Marks D I, Crilley P, Nezu C M, Nezu A M
Department of Medicine, Medical College of Pennsylvania, Philadelphia, USA.
Bone Marrow Transplant. 1996 Apr;17(4):595-9.
A number of studies have suggested that high-dose chemotherapy and bone marrow transplantation may be associated with a variety of abnormalities of psychological function including sexual dysfunction. However, few studies have prospectively evaluated the association between sexual dysfunction and BMT. In particular, there are very little baseline data about sexual function immediately before transplant. The sexual function of 30 patients was assessed immediately prior to high-dose chemotherapy and bone marrow transplantation using the Derogatis Interview for Sexual Functioning (DISF) for males and females. More than 80% of patients had hematological malignancies; more than half were allograft recipients. Forty-seven percent of patients were found to have global sexual dysfunction and 60% had abnormalities of at least one parameter of sexual function. Forty-seven percent were dissatisfied with their sex life. Sexual dysfunction was associated with ejaculatory problems (P < 0.02) and erectile problems (P = 0.06) but not with amenorrhea. There was an association between cancer-related psychological problems and sexual dysfunction.

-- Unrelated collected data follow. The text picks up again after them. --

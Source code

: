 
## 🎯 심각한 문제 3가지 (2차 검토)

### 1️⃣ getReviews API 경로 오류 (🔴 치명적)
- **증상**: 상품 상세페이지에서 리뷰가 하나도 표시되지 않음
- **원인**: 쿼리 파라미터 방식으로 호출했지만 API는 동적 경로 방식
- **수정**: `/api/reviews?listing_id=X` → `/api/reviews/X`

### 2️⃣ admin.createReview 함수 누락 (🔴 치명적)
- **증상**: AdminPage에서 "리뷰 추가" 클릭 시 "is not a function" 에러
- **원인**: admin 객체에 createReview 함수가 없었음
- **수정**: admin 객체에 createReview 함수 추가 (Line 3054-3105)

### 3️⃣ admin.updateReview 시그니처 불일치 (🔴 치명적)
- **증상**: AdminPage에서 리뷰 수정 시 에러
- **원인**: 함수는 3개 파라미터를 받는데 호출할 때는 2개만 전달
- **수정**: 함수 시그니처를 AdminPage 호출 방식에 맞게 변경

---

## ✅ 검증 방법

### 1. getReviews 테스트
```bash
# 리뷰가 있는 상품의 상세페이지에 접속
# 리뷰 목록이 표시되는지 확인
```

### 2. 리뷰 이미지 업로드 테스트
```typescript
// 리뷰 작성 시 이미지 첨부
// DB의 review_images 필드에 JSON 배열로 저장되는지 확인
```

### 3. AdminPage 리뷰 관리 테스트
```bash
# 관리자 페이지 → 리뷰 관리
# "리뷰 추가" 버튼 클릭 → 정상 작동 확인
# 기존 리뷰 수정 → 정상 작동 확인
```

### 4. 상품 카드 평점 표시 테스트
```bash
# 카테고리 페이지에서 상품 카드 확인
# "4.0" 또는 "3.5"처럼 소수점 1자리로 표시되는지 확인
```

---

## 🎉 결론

A control group of inpatients with cancer had a similar incidence of sexual dysfunction (53% vs 47%, P = NS) suggesting that the tumor and its therapy were the major reasons for the sexual problems and not the prospect of transplant per se. This study emphasizes the need for baseline (pre-BMT) studies of quality of life and psychological function in BMT patients. We conclude that sexual dysfunction is a common finding prior to BMT; whether intervention can reduce this problem requires further study.